This grandma from Michigan is throwing birthday parties for kids with special needs who are often shunned by their peers and are not invited to social celebrations.
Birthday celebrations are one of the most significant events in a child's life, but there are times when certain kids do not get invited to the birthday party of their peers. There are other cases when those peers turn down the birthday invitation of their friends with special needs and that might negatively affect the psyche of the kid. However, motivated by her grandson, a woman in Michigan has been going above and beyond to ensure children who don't receive birthday invitations or face rejection from their friends can have a memorable birthday.
According to the reports of UpNorthLive, Ronie Williams, a grandma who has a grandson with an autism spectrum, is making sure all the "unique" children who do not receive invitations to social events can have a proper birthday celebration for themselves. Williams has previously witnessed her grandson Jacob experiencing the moments of getting treated like an outcast and not having his friends show up to his birthday parties because he is different than other kids his age.

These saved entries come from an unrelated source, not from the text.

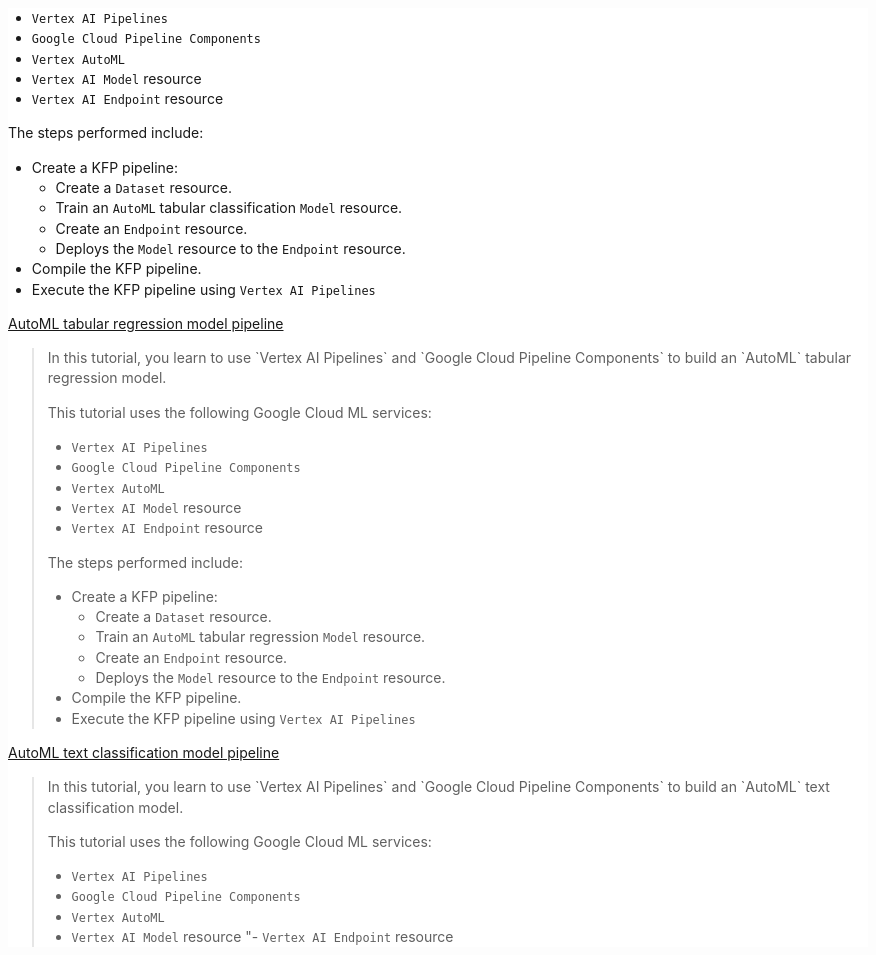 - `Vertex AI Pipelines`
- `Google Cloud Pipeline Components`
- `Vertex AutoML`
- `Vertex AI Model` resource
- `Vertex AI Endpoint` resource

The steps performed include:

- Create a KFP pipeline:
    - Create a `Dataset` resource.
    - Train an `AutoML` tabular classification `Model` resource.
    - Create an `Endpoint` resource.
    - Deploys the `Model` resource to the `Endpoint` resource.
- Compile the KFP pipeline.
- Execute the KFP pipeline using `Vertex AI Pipelines`
</blockquote>
    
[AutoML tabular regression model pipeline](https://github.com/GoogleCloudPlatform/vertex-ai-samples/blob/main/notebooks/official/pipelines/google_cloud_pipeline_components_automl_tabular.ipynb)

<blockquote>
In this tutorial, you learn to use `Vertex AI Pipelines` and `Google Cloud Pipeline Components` to build an `AutoML` tabular regression model.

This tutorial uses the following Google Cloud ML services:

- `Vertex AI Pipelines`
- `Google Cloud Pipeline Components`
- `Vertex AutoML`
- `Vertex AI Model` resource
- `Vertex AI Endpoint` resource

The steps performed include:

- Create a KFP pipeline:
    - Create a `Dataset` resource.
    - Train an `AutoML` tabular regression `Model` resource.
    - Create an `Endpoint` resource.
    - Deploys the `Model` resource to the `Endpoint` resource.
- Compile the KFP pipeline.
- Execute the KFP pipeline using `Vertex AI Pipelines`
</blockquote>

[AutoML text classification model pipeline](https://github.com/GoogleCloudPlatform/vertex-ai-samples/blob/main/notebooks/official/pipelines/google_cloud_pipeline_components_automl_text.ipynb)

<blockquote>
In this tutorial, you learn to use `Vertex AI Pipelines` and `Google Cloud Pipeline Components` to build an `AutoML` text classification model.

This tutorial uses the following Google Cloud ML services:

- `Vertex AI Pipelines`
- `Google Cloud Pipeline Components`
- `Vertex AutoML`
- `Vertex AI Model` resource
"- `Vertex AI Endpoint` resource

"Special needs or unique kids do not get kids to come to their parties, or they don't get invited to parties," Williams said, per the outlet, stressing the fact that she calls kids with special needs "unique" because she doesn't like the term "special needs." After observing her grandson getting sad over people not turning up for his birthday party, the grandma decided to take a major step and spread some kindness in their Michigan neighborhood of Grand Traverse County.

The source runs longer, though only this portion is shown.